Do you think it would be worth it for mixed type matmul to convert arguments before multiplying? I think that should speed things up a lot (with some memory downsides). The other big thing the fallback needs is better cache aware looping.
No, I would not convert. First, integers have specific overflow semantics in Julia different from float, so I am not sure what is intended and what isn’t.
Second (and more importantly), you really have to go out of your way to get a matrix with a non-concrete element type when writing idiomatic code, so I am not sure it is a common use case. I would leave it up to the user to promote if that is needed.
So Int is about 3.5x slower than Float for me, while it is 5.3x slower for you.
With integers, it uses the vpmullq instruction for integer multiplication. But this instruction appears to be slow, with a reciprocal throughput of around 1.5-3, while the vpaddq instruction is around 0.33 or 0.5.
The floating point versions use fused multiply-add instructions to combine both the multiplication and addition, and have a reciprical throughput of about 0.5.
You can think of “reciprical throughput” as how many clock cycles it takes per completed instruction if a core is executing many simultaneously. It generally takes many more clock cycles to complete any given instruction (e.g., 4 for the fma instructions), but a core can work on many simultaneously, thus the rate at which they’re completed can be much faster.
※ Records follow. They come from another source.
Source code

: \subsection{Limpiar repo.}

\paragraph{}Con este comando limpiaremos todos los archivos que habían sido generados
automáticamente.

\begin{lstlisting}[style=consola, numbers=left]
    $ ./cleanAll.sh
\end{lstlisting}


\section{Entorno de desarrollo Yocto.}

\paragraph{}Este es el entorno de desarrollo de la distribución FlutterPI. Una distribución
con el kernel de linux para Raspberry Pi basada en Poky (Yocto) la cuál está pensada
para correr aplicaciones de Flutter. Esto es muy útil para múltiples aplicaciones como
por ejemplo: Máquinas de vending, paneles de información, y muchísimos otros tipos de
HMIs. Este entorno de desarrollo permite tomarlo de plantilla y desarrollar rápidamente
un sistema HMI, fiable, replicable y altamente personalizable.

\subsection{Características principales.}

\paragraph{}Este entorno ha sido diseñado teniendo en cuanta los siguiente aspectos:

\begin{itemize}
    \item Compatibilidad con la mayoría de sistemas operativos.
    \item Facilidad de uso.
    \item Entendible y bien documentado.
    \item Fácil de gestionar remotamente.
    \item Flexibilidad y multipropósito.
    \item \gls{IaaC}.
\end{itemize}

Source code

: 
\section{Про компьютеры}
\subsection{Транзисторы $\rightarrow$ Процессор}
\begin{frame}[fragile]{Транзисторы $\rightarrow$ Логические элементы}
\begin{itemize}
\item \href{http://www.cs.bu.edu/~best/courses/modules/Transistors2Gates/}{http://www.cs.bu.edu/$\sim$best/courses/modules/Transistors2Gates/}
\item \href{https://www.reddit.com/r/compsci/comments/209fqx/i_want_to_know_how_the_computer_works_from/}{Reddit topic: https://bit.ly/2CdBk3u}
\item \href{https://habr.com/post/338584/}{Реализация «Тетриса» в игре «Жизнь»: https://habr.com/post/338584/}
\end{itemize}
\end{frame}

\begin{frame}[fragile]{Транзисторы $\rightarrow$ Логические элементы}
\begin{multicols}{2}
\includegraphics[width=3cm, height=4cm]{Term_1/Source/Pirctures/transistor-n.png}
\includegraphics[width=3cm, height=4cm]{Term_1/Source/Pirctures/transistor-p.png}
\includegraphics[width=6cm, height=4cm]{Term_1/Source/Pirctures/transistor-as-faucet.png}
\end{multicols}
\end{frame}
Realize that implementing a highly optimized matrix–matrix multiplication is nontrivial. Optimized BLAS libraries typically involve tens of thousands of lines of code and painstaking performance tuning. While there is no theoretical reason why this cannot be replicated in Julia, it is a huge undertaking.
Thanks, interesting. And the reason for this difference in the first place, perhaps that there’s just more demand for vectorised floating point stuff, which justifies spending a lot of silicon on it?